Le secrétaire d’Etat américain John Kerry, arrivé mardi soir à Rome, repartira dès mercredi matin à destination de la Jordanie pour y rencontrer Mahmoud Abbas, a annoncé sa porte-parole, Jennifer Psaki.

« M. Kerry ira demain à Amman afin d’y rencontrer le président Abbas pour tenter de rapprocher les positions entre les parties en présence », a déclaré Mme Psaki, ajoutant que le secrétaire d’Etat « aurait également un entretien par téléphone ou par vidéo conférence avec le Premier ministre israélien Benjamin Netanyahu ».

Il y a dix jours, M. Kerry avait estimé que les pourparlers de paix se trouvaient à un « tournant », en exhortant le président de l’Autorité palestinienne, à oeuvrer pour réduire les énormes différends avec Israël.

Après avoir rencontré Mahmoud Abbas, le 17 mars, à Washington, le président américain Barack Obama avait appelé M. Abbas à prendre des « risques » pour la paix. Deux semaines plus tôt, le chef de la Maison Blanche avait invité également Benjamin Netanyahu à prendre des décisions « difficiles », afin de débloquer le processus avec Israël, à un mois et demi d’une échéance cruciale.

Les négociations de paix, qui ont repris en juillet 2013 après trois ans de suspension, sont encore dans l’impasse.

L’un des points d’achoppement concerne la demande palestinienne de libération de prisonniers arabes israéliens parmi le contingent de 26 détenus qu’Israël s’est engagé à relâcher le week-end prochain.

Des dirigeants palestiniens ont menacé mardi de relancer les démarches d’adhésion aux organisations internationales si Israël revenait sur cette libération.

Les négociations entre Autorité palestinienne et Israël sont censées déboucher d’ici au 29 avril sur un « accord-cadre » traçant les grandes lignes d’un règlement définitif sur les questions les plus sensibles : les frontières, les implantations, la sécurité, le statut de Jérusalem et les réfugiés.

Les dirigeants palestiniens ont exprimé de très fortes réserves sur les propositions américaines, auxquelles ils reprochent de trop s’éloigner du droit international.

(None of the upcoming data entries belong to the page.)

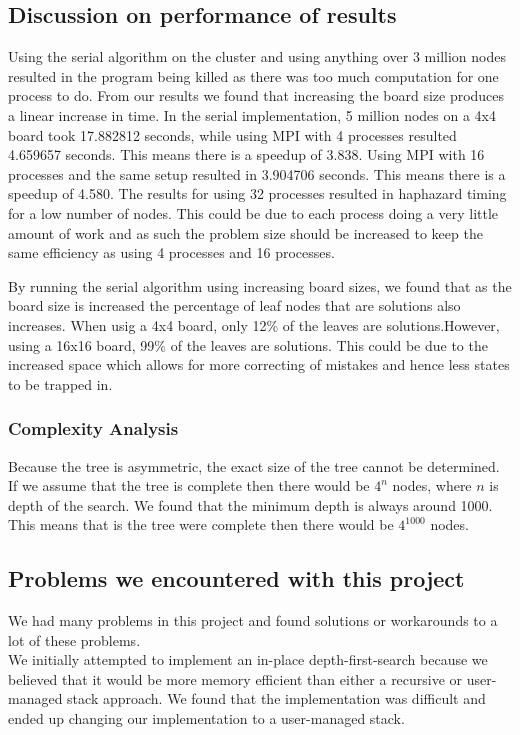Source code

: \documentclass[a4paper]{report}
\begin{document}
\subsection{Discussion on performance of results}
Using the serial algorithm on the cluster and using anything over 3 million nodes resulted in the program being killed as there was too much computation for one process to do. From our results we found that increasing the board size produces a linear increase in time. In the serial implementation, 5 million nodes on a 4x4 board took 17.882812 seconds, while using MPI with 4 processes resulted 4.659657 seconds. This means there is a speedup of 3.838. Using MPI with 16 processes and the same setup resulted in 3.904706 seconds. This means there is a speedup of 4.580.
The results for using 32 processes resulted in haphazard timing for a low number of nodes. This could be due to each process doing a very little amount of work and as such the problem size should be increased to keep the same efficiency as using 4 processes and 16 processes. 

By running the serial algorithm using increasing board sizes, we found that as the board size is increased the percentage of leaf nodes that are solutions also increases. When usig a 4x4 board, only 12\% of the leaves are solutions.However, using a 16x16 board, 99\% of the leaves are solutions. This could be due to the increased space which allows for more correcting of mistakes and hence less states to be trapped in.

\subsubsection{Complexity Analysis}
Because the tree is asymmetric, the exact size of the tree cannot be determined. If we assume that the tree is complete then there would be $4^n$ nodes, where $n$ is depth of the search. We found that the minimum depth is always around 1000. This means that is the tree were complete then there would be $4^1000$ nodes. 

\subsection{Problems we encountered with this project}
We had many problems in this project and found solutions or workarounds to a lot of these problems.\\

We initially attempted to implement an in-place depth-first-search because we believed that it would be more memory efficient than either a recursive or user-managed stack approach. We found that the implementation was difficult and ended up changing our implementation to a user-managed stack.\\
\end{document}
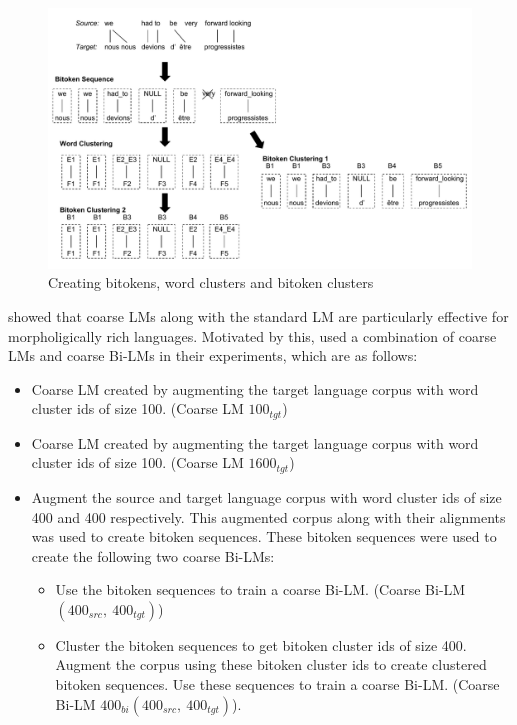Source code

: \begin{figure}[htbp]
	\begin{center}
		\includegraphics[width=15cm]{files/images/bitoken-example3}
	\end{center}
	\caption{Creating bitokens, word clusters and bitoken clusters \cite{Stewart2014}}
	\label{fig:bitokens-clusters}
\end{figure}

\cite{Ammar2013,Bisazza2014} showed that coarse LMs along with the standard LM are particularly effective for morpholigically rich languages. Motivated by this, \cite{Stewart2014} used a combination of coarse LMs and coarse Bi-LMs in their experiments, which are as follows:
\begin{itemize}
	\item Coarse LM created by augmenting the target language corpus with word cluster ids of size 100. (Coarse LM $100_{tgt}$)
	\item Coarse LM created by augmenting the target language corpus with word cluster ids of size 100. (Coarse LM $1600_{tgt}$)
	\item Augment the source and target language corpus with word cluster ids of size 400 and 400 respectively. This augmented corpus along with their alignments was used to create bitoken sequences. These bitoken sequences were used to create the following two coarse Bi-LMs:
	\begin{itemize}
		\item Use the bitoken sequences to train a coarse Bi-LM. (Coarse Bi-LM $(400_{src},\ 400_{tgt})$)
		\item Cluster the bitoken sequences to get bitoken cluster ids of size 400. Augment the corpus using these bitoken cluster ids to create clustered bitoken sequences. Use these sequences to train a coarse Bi-LM. (Coarse Bi-LM $400_{bi}(400_{src},\ 400_{tgt})$).
	\end{itemize}
\end{itemize}

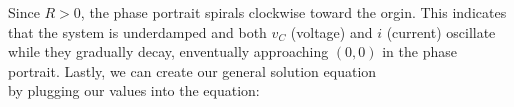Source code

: \documentclass[preview]{standalone}
\begin{document}
\begin{center}
\raggedright
                    Since $R > 0$, the phase portrait spirals clockwise toward the orgin. This indicates
                    that the system is underdamped and both $v_C$ (voltage) and $i$ (current) oscillate 
                    while they gradually decay, enventually approaching $(0,0)$ in the phase portrait.
                    Lastly, we can create our general solution equation \\
                    by plugging our values into the equation:
\end{center}
\end{document}

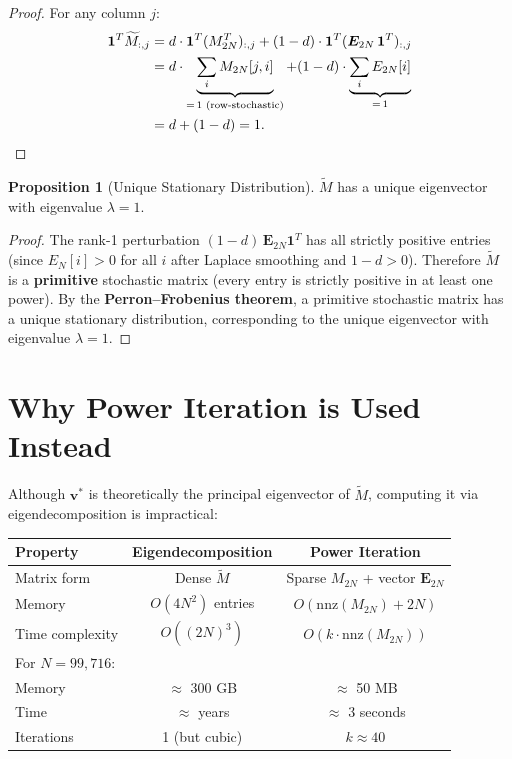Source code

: \documentclass[11pt,a4paper]{article}
\theoremstyle{definition}
\newtheorem{proposition}{Proposition}
\begin{document}
\begin{proof}
For any column $j$:
\begin{align}
\bm{1}^T \widetilde{M}_{:,j}
&= d \cdot \bm{1}^T (M_{2N}^T)_{:,j}
 + (1-d) \cdot \bm{1}^T (\bm{E}_{2N}\,\bm{1}^T)_{:,j} \notag \\
&= d \cdot \underbrace{\sum_i M_{2N}[j,i]}_{=\,1\text{ (row-stochastic)}}
 + (1-d) \cdot \underbrace{\sum_i E_{2N}[i]}_{=\,1} \notag \\
&= d + (1-d) = 1. \qedhere
\end{align}
\end{proof}

\begin{proposition}[{Unique Stationary Distribution}]\label{prop:unique}
$\widetilde{M}$ has a unique eigenvector with eigenvalue $\lambda = 1$.
\end{proposition}

\begin{proof}
The rank-1 perturbation $(1-d)\,\bm{E}_{2N}\bm{1}^T$ has all strictly
positive entries (since $E_N[i] > 0$ for all $i$ after Laplace smoothing
and $1-d > 0$).  Therefore $\widetilde{M}$ is a \textbf{primitive}
stochastic matrix (every entry is strictly positive in at least one power).
By the \textbf{Perron--Frobenius theorem}, a primitive stochastic matrix
has a unique stationary distribution, corresponding to the unique
eigenvector with eigenvalue $\lambda = 1$.
\end{proof}

\section{Why Power Iteration is Used Instead}

Although $\bm{v}^*$ is theoretically the principal eigenvector of
$\widetilde{M}$, computing it via eigendecomposition is impractical:

\begin{center}
\renewcommand{\arraystretch}{1.3}
\begin{tabular}{lcc}
\hline
\textbf{Property} & \textbf{Eigendecomposition} & \textbf{Power Iteration} \\
\hline
Matrix form & Dense $\widetilde{M}$ & Sparse $M_{2N}$ + vector $\bm{E}_{2N}$ \\
Memory & $O(4N^2)$ entries & $O(\text{nnz}(M_{2N}) + 2N)$ \\
Time complexity & $O((2N)^3)$ & $O(k \cdot \text{nnz}(M_{2N}))$ \\
\hline
\multicolumn{3}{l}{\small For $N = 99{,}716$:} \\
Memory & $\approx$ 300 GB & $\approx$ 50 MB \\
Time & $\approx$ years & $\approx$ 3 seconds \\
Iterations & 1 (but cubic) & $k \approx 40$ \\
\hline
\end{tabular}
\end{center}
\end{document}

Ils ont également refusé la « reconnaissance d’Israël comme Etat juif » et le maintien illimité de troupes israéliennes en territoire palestinien, deux exigences de M. Netanyahu qu’ils jugent exorbitantes.

Après avoir rencontré Mahmoud Abbas lundi soir, les dirigeants des pays arabes, réunis en sommet à Koweït, s’orientaient mardi vers « un refus catégorique » d’un Etat juif, condition posée par Israël pour parvenir à un accord de paix avec les Palestiniens.